Justiça seja feita, não é que da actividade da senhora ministra da Cultura não haja outros ecos. Assim, por exemplo, a 17-07-05, informava a agência de informação iraraniana: “Deputy Head of Iran's Tourism and Cultural Heritage Organization for Communication Affairs Mohammad Hassan Atrianfar met withPortuguese Culture Minister Isabel Pires de Lima on the sidelines of an exhibition dubbed `7000-Year Persian Art'. The Portuguese minister expressed her country's willingness to boost cultural cooperation with Iran and termed the Iranian works being on display at the exhibition as ‘surprising’. She then accepted an invitation presented to her by the Iranian official to pay a visit to the Islamic Republic in the near future" (www.iranmania.com... ).
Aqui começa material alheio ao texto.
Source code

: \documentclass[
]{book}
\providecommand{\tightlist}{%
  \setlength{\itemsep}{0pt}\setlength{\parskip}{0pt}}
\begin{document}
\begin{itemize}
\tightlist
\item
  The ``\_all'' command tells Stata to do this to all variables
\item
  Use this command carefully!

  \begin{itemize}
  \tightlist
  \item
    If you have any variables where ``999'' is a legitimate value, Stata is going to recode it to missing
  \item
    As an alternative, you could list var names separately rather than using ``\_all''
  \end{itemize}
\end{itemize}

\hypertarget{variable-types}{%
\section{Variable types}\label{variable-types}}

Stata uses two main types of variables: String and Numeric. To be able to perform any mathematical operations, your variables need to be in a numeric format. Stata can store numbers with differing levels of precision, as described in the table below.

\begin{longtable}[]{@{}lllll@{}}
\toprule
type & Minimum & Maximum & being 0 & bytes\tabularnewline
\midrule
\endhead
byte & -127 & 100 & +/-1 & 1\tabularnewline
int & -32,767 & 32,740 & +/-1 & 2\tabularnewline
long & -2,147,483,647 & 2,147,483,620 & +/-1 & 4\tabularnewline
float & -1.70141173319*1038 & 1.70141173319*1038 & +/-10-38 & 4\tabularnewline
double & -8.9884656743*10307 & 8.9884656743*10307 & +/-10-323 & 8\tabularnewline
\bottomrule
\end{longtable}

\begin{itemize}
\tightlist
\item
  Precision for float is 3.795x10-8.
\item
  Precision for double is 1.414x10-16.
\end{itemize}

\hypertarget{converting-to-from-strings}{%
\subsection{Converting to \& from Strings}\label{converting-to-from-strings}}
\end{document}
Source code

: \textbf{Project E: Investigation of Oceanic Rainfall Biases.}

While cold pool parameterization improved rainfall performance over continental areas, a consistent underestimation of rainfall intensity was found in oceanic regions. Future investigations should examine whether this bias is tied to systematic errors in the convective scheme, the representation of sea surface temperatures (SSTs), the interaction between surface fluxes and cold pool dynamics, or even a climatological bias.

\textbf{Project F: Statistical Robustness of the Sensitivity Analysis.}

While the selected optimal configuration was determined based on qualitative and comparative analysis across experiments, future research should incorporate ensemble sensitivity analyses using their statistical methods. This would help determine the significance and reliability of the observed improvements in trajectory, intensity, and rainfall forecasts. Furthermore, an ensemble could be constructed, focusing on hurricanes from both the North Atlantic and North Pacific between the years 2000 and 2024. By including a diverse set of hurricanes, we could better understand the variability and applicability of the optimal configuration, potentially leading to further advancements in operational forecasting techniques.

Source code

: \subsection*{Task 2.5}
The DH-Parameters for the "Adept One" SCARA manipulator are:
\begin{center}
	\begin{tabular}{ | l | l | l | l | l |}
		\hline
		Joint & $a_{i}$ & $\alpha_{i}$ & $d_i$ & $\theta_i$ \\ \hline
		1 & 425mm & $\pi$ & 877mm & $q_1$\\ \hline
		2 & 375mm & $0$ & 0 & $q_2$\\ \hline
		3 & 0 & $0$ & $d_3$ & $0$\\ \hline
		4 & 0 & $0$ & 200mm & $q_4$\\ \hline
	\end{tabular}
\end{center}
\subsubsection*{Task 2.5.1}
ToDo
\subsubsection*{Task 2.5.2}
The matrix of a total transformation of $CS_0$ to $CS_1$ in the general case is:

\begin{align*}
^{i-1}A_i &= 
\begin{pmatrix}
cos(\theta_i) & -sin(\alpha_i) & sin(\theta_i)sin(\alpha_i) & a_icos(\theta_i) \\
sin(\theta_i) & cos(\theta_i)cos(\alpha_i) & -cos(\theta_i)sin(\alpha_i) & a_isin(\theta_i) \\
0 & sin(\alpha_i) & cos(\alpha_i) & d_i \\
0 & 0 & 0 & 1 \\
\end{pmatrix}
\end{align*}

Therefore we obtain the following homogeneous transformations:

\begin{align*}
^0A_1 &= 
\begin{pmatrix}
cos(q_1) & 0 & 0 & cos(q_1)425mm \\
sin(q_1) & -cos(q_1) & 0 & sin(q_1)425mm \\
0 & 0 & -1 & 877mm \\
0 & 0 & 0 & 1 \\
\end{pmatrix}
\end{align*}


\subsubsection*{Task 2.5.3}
Embora já tendo andado pelas Arábias, não nos chegaram ainda notícias da prometida visita à República Islâmica do Irão. Mas o fascínio da senhora ministra Pires de Lima pelas autocracias está ora patente na exposição do Hermitage, montada na Ajuda, no palácio sede do ministério, com um custo de 1,5 milhões de euros, a que acrescem os 850 mil que, para acolher a montagem, foram necessários às obras na galeria de D. Luís. Isto, num sector, a Cultura, e num sub-sector, o museológico, claramente suborçamentados.
“Provincianismo atroz”, exclama a ilustre queiroziana perante as críticas à operação-Hermitage. Em tão elevada auto-estima, sucede à senhora ministra Pires de Lima ser obnubilada pela própria imagem e involutariamente se auto-classificar.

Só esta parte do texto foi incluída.